- [WHAT IS NEEDED]
From the records that follow, copy every line in which "content" appears.

- [DATA RECORDS]

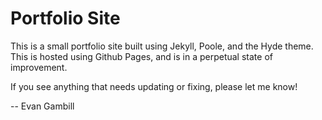 # Portfolio Site

This is a small portfolio site built using Jekyll, Poole, and the Hyde theme. This is hosted using Github Pages, and is in a perpetual state of improvement.

If you see anything that needs updating or fixing, please let me know!

-- Evan Gambill
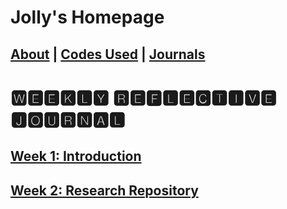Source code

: # Jolly's Homepage

## [About](https://jolly20220861.github.io/about) | [Codes Used](https://jolly20220861.github.io/codes) | [Journals](https://jolly20220861.github.io/about)
# 🆆🅴🅴🅺🅻🆈 🆁🅴🅵🅻🅴🅲🆃🅸🆅🅴 🅹🅾🆄🆁🅽🅰🅻
## [Week 1: Introduction](https://jolly20220861.github.io/Week1)
## [Week 2: Research Repository](https://jolly20220861.github.io/Week2)
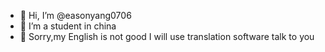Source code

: - 👋 Hi, I’m @easonyang0706
- 👀 I’m a student in china
- 🌱 Sorry,my English is not good I will use translation software talk to you


<!---
easonyang0706/easonyang0706 is a ✨ special ✨ repository because its `README.md` (this file) appears on your GitHub profile.
You can click the Preview link to take a look at your changes.
--->
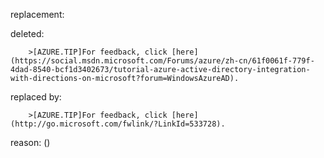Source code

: replacement:

deleted:

		>[AZURE.TIP]For feedback, click [here](https://social.msdn.microsoft.com/Forums/azure/zh-cn/61f0061f-779f-4dad-8540-bcf1d3402673/tutorial-azure-active-directory-integration-with-directions-on-microsoft?forum=WindowsAzureAD).

replaced by:

		>[AZURE.TIP]For feedback, click [here](http://go.microsoft.com/fwlink/?LinkId=533728).

reason: ()

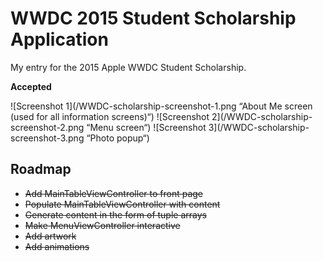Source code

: # WWDC 2015 Student Scholarship Application

My entry for the 2015 Apple WWDC Student Scholarship. 

__Accepted__

![Screenshot 1](/WWDC-scholarship-screenshot-1.png “About Me screen (used for all information screens)“)
![Screenshot 2](/WWDC-scholarship-screenshot-2.png “Menu screen“)
![Screenshot 3](/WWDC-scholarship-screenshot-3.png “Photo popup“)


## Roadmap
- ~~Add MainTableViewController to front page~~
- ~~Populate MainTableViewController with content~~
- ~~Generate content in the form of tuple arrays~~
- ~~Make MenuViewController interactive~~
- ~~Add artwork~~
- ~~Add animations~~
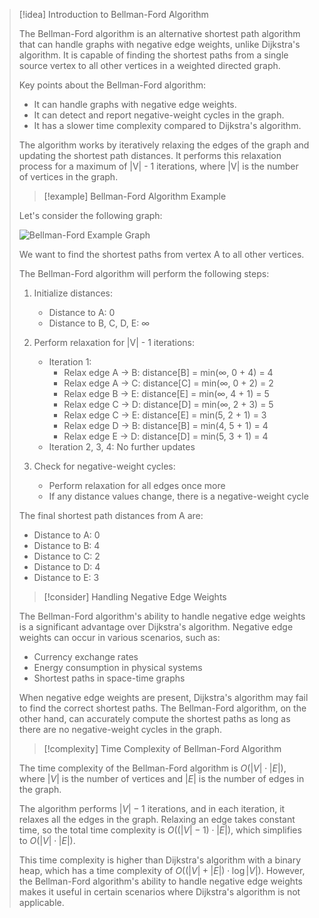 > [!idea] Introduction to Bellman-Ford Algorithm
> 
> The Bellman-Ford algorithm is an alternative shortest path algorithm that can handle graphs with negative edge weights, unlike Dijkstra's algorithm. It is capable of finding the shortest paths from a single source vertex to all other vertices in a weighted directed graph.
> 
> Key points about the Bellman-Ford algorithm:
> - It can handle graphs with negative edge weights.
> - It can detect and report negative-weight cycles in the graph.
> - It has a slower time complexity compared to Dijkstra's algorithm.
> 
> The algorithm works by iteratively relaxing the edges of the graph and updating the shortest path distances. It performs this relaxation process for a maximum of |V| - 1 iterations, where |V| is the number of vertices in the graph.
> 
> > [!example] Bellman-Ford Algorithm Example
> 
> Let's consider the following graph:
> 
> ![Bellman-Ford Example Graph](https://i.imgur.com/NLNXBvQ.png)
> 
> We want to find the shortest paths from vertex A to all other vertices.
> 
> The Bellman-Ford algorithm will perform the following steps:
> 
> 1. Initialize distances:
>    - Distance to A: 0
>    - Distance to B, C, D, E: ∞
> 
> 2. Perform relaxation for |V| - 1 iterations:
>    - Iteration 1:
>      - Relax edge A → B: distance[B] = min(∞, 0 + 4) = 4
>      - Relax edge A → C: distance[C] = min(∞, 0 + 2) = 2
>      - Relax edge B → E: distance[E] = min(∞, 4 + 1) = 5
>      - Relax edge C → D: distance[D] = min(∞, 2 + 3) = 5
>      - Relax edge C → E: distance[E] = min(5, 2 + 1) = 3
>      - Relax edge D → B: distance[B] = min(4, 5 + 1) = 4
>      - Relax edge E → D: distance[D] = min(5, 3 + 1) = 4
>    - Iteration 2, 3, 4: No further updates
> 
> 3. Check for negative-weight cycles:
>    - Perform relaxation for all edges once more
>    - If any distance values change, there is a negative-weight cycle
> 
> The final shortest path distances from A are:
> - Distance to A: 0
> - Distance to B: 4
> - Distance to C: 2
> - Distance to D: 4
> - Distance to E: 3
> 
> > [!consider] Handling Negative Edge Weights
> 
> The Bellman-Ford algorithm's ability to handle negative edge weights is a significant advantage over Dijkstra's algorithm. Negative edge weights can occur in various scenarios, such as:
> 
> - Currency exchange rates
> - Energy consumption in physical systems
> - Shortest paths in space-time graphs
> 
> When negative edge weights are present, Dijkstra's algorithm may fail to find the correct shortest paths. The Bellman-Ford algorithm, on the other hand, can accurately compute the shortest paths as long as there are no negative-weight cycles in the graph.
> 
> > [!complexity] Time Complexity of Bellman-Ford Algorithm
> 
> The time complexity of the Bellman-Ford algorithm is $O(|V| \cdot |E|)$, where $|V|$ is the number of vertices and $|E|$ is the number of edges in the graph.
> 
> The algorithm performs $|V| - 1$ iterations, and in each iteration, it relaxes all the edges in the graph. Relaxing an edge takes constant time, so the total time complexity is $O((|V| - 1) \cdot |E|)$, which simplifies to $O(|V| \cdot |E|)$.
> 
> This time complexity is higher than Dijkstra's algorithm with a binary heap, which has a time complexity of $O((|V| + |E|) \cdot \log |V|)$. However, the Bellman-Ford algorithm's ability to handle negative edge weights makes it useful in certain scenarios where Dijkstra's algorithm is not applicable.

- [OUTPUT BELOW]
- ~~Populate MainTableViewController with content~~
- ~~Generate content in the form of tuple arrays~~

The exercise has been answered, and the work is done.